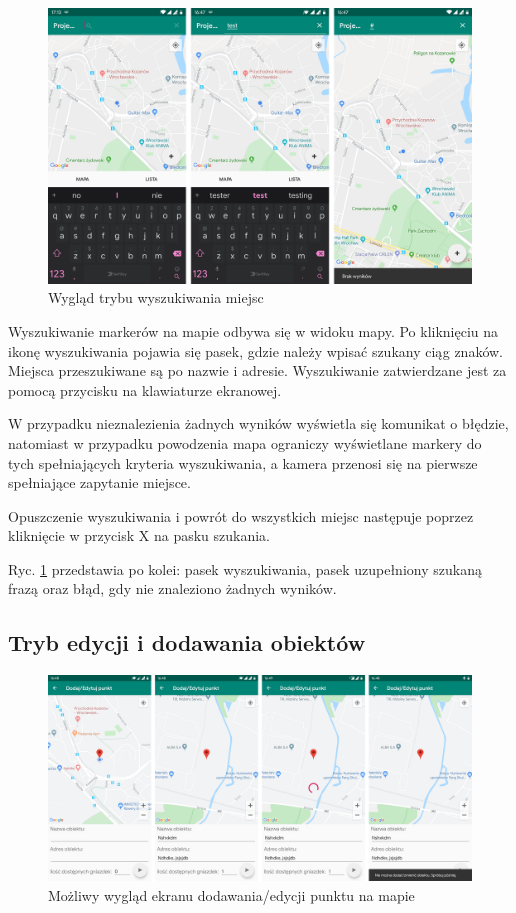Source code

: \documentclass[polish,polish,a4paper,12pt]{article}
\begin{document}
	\begin{figure}[H]
		\centering
		\includegraphics[width = \textwidth]{screenshot-search}
		\caption{Wygląd trybu wyszukiwania miejsc}
		\label{fig:screenshotsearch}
	\end{figure}

	Wyszukiwanie markerów na mapie odbywa się w widoku mapy. Po kliknięciu na ikonę wyszukiwania pojawia się pasek, gdzie należy wpisać szukany ciąg znaków. Miejsca przeszukiwane są po nazwie i adresie. Wyszukiwanie zatwierdzane jest za pomocą przycisku na klawiaturze ekranowej.

	W przypadku nieznalezienia żadnych wyników wyświetla się komunikat o błędzie, natomiast w przypadku powodzenia mapa ograniczy wyświetlane markery do tych spełniających kryteria wyszukiwania, a kamera przenosi się na pierwsze spełniające zapytanie miejsce.

	Opuszczenie wyszukiwania i powrót do wszystkich miejsc następuje poprzez kliknięcie w przycisk X na pasku szukania.

	Ryc. \ref{fig:screenshotsearch} przedstawia po kolei: pasek wyszukiwania, pasek uzupełniony szukaną frazą oraz błąd, gdy nie znaleziono żadnych wyników.

	\subsection{Tryb edycji i dodawania obiektów}

	\begin{figure}[H]
		\centering
		\includegraphics[width = \textwidth]{screenshot-addedit}
		\caption{Możliwy wygląd ekranu dodawania/edycji punktu na mapie}
		\label{fig:screenshotaddedit}
	\end{figure}
\end{document}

§ **Problem requirements**: Among the lines of the listing above, tally the ones holding the string "textwidth" and give that count alone.

§ **Task result**: 2